No Bairro do Zambujal
O padre Matias voltou ao Zambujal, onde permanece até hoje, no início de 2016. Ali faz comunidade com o jovem queniano padre Geoffrey, e com o Faustino, seminarista moçambicano recém-chegado, para o ano de serviço, ou estágio pastoral.

Desta experiência pastoral diz que é “muito rica”. “É uma missão de proximidade com as pessoas”, sublinha. “Fazer uma missão de rua, de ‘olá! Com as pessoas que vou encontrando, a visita que faço às famílias, o estar com a juventude, interagir com outras entidades do Bairro, como o CAZA, a Partilha, a Pastoral dos Ciganos”, explica.

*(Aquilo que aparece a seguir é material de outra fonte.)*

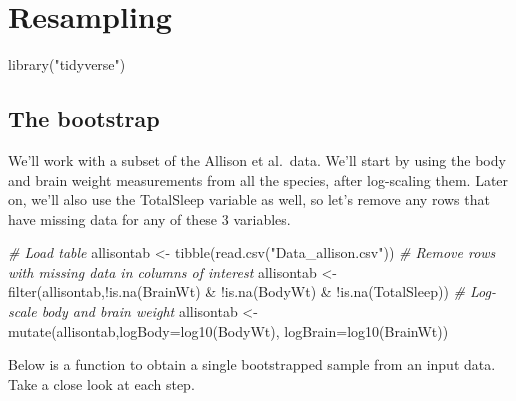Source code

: \documentclass[
]{book}
\newenvironment{Shaded}{\begin{snugshade}}{\end{snugshade}}
\newcommand{\AttributeTok}[1]{\textcolor[rgb]{0.77,0.63,0.00}{#1}}
\newcommand{\CommentTok}[1]{\textcolor[rgb]{0.56,0.35,0.01}{\textit{#1}}}
\newcommand{\FunctionTok}[1]{\textcolor[rgb]{0.00,0.00,0.00}{#1}}
\newcommand{\NormalTok}[1]{#1}
\newcommand{\OtherTok}[1]{\textcolor[rgb]{0.56,0.35,0.01}{#1}}
\newcommand{\SpecialCharTok}[1]{\textcolor[rgb]{0.00,0.00,0.00}{#1}}
\newcommand{\StringTok}[1]{\textcolor[rgb]{0.31,0.60,0.02}{#1}}
\begin{document}
\hypertarget{resampling}{%
\chapter{Resampling}\label{resampling}}

\begin{Shaded}
\begin{Highlighting}[]
\FunctionTok{library}\NormalTok{(}\StringTok{"tidyverse"}\NormalTok{)}
\end{Highlighting}
\end{Shaded}

\hypertarget{the-bootstrap}{%
\section{The bootstrap}\label{the-bootstrap}}

We'll work with a subset of the Allison et al.~data. We'll start by using the body and brain weight measurements from all the species, after log-scaling them. Later on, we'll also use the TotalSleep variable as well, so let's remove any rows that have missing data for any of these 3 variables.

\begin{Shaded}
\begin{Highlighting}[]
\CommentTok{\# Load table}
\NormalTok{allisontab }\OtherTok{\textless{}{-}} \FunctionTok{tibble}\NormalTok{(}\FunctionTok{read.csv}\NormalTok{(}\StringTok{"Data\_allison.csv"}\NormalTok{))}
\CommentTok{\# Remove rows with missing data in columns of interest }
\NormalTok{allisontab }\OtherTok{\textless{}{-}} \FunctionTok{filter}\NormalTok{(allisontab,}\SpecialCharTok{!}\FunctionTok{is.na}\NormalTok{(BrainWt) }\SpecialCharTok{\&} \SpecialCharTok{!}\FunctionTok{is.na}\NormalTok{(BodyWt) }\SpecialCharTok{\&} \SpecialCharTok{!}\FunctionTok{is.na}\NormalTok{(TotalSleep))}
\CommentTok{\# Log{-}scale body and brain weight}
\NormalTok{allisontab }\OtherTok{\textless{}{-}} \FunctionTok{mutate}\NormalTok{(allisontab,}\AttributeTok{logBody=}\FunctionTok{log10}\NormalTok{(BodyWt), }\AttributeTok{logBrain=}\FunctionTok{log10}\NormalTok{(BrainWt))}
\end{Highlighting}
\end{Shaded}

Below is a function to obtain a single bootstrapped sample from an input data. Take a close look at each step.
\end{document}
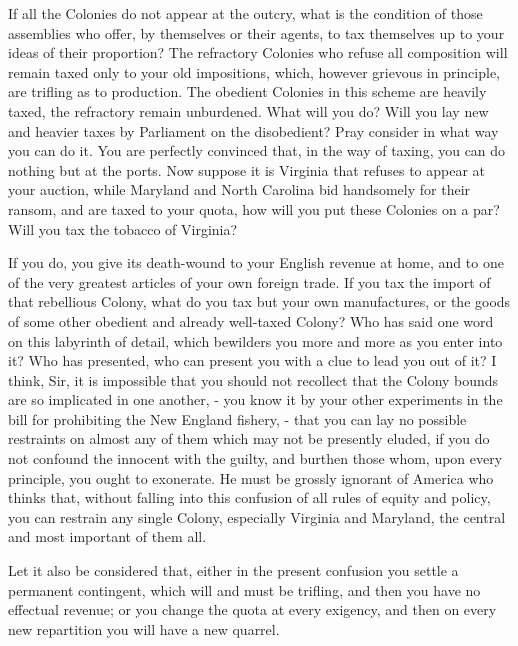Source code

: If all the Colonies do not appear at the outcry, what is the condition of those assemblies who offer, by themselves or their agents, to tax themselves up to your ideas of their proportion? The refractory Colonies who refuse all composition will remain taxed only to your old impositions, which, however grievous in principle, are trifling as to production. The obedient Colonies in this scheme are heavily taxed, the refractory remain unburdened. What will you do? Will you lay new and heavier taxes by Parliament on the disobedient? Pray consider in what way you can do it. You are perfectly convinced that, in the way of taxing, you can do nothing but at the ports. Now suppose it is Virginia that refuses to appear at your auction, while Maryland and North Carolina bid handsomely for their ransom, and are taxed to your quota, how will you put these Colonies on a par? Will you tax the tobacco of Virginia?\par

If you do, you give its death-wound to your English revenue at home, and to one of the very greatest articles of your own foreign trade. If you tax the import of that rebellious Colony, what do you tax but your own manufactures, or the goods of some other obedient and already well-taxed Colony? Who has said one word on this labyrinth of detail, which bewilders you more and more as you enter into it? Who has presented, who can present you with a clue to lead you out of it? I think, Sir, it is impossible that you should not recollect that the Colony bounds are so implicated in one another, - you know it by your other experiments in the bill for prohibiting the New England fishery, - that you can lay no possible restraints on almost any of them which may not be presently eluded, if you do not confound the innocent with the guilty, and burthen those whom, upon every principle, you ought to exonerate. He must be grossly ignorant of America who thinks that, without falling into this confusion of all rules of equity and policy, you can restrain any single Colony, especially Virginia and Maryland, the central and most important of them all.\par

Let it also be considered that, either in the present confusion you settle a permanent contingent, which will and must be trifling, and then you have no effectual revenue; or you change the quota at every exigency, and then on every new repartition you will have a new quarrel.\par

Finalmente, pedimos ao padre jubilar um pensamento sobre a vida missionária, deixamos ainda a pergunta sobre a pertença ao IMC, e uma oração de agradecimento por este ano jubilar.

Sobre a vida missionária
“A vida missionária é algo que torna a pessoa feliz. Vamos encontrar dificuldades, mas se tivermos uma vida de comunhão com Deus, nunca iremos baixar os braços. É muito bom doar a vida servindo os irmãos. É uma grande consolação dar-se conta que as pessoas que vais encontrar no caminho vão perceber que o amor de Deus passa através de ti para essas pessoas. A vida vale enquanto é doada, enquanto é partilhada. Se fizermos isso, a vida será uma Eucaristia vivente. Por mim, vivi sempre a Missão como uma paixão por Deus e uma paixão pelo povo”.

Voltaria a ser missionário da Consolata?
“Sim, sem dúvida, não duvidaria um segundo. É muito bom ser missionário da Consolata. Que bom encontrar um IMC onde quer que eu vá!”

Uma oração
“Que os meus lábios cantem sempre a misericórdia de Deus, porque Ele pós sempre toda a confiança em mim e sempre guiou os meus passos no caminho da missão. E, assim, não deixarei de o louvar e de agradecer, porque Ele sempre me socorreu nas horas mais difíceis da minha vida missionária.”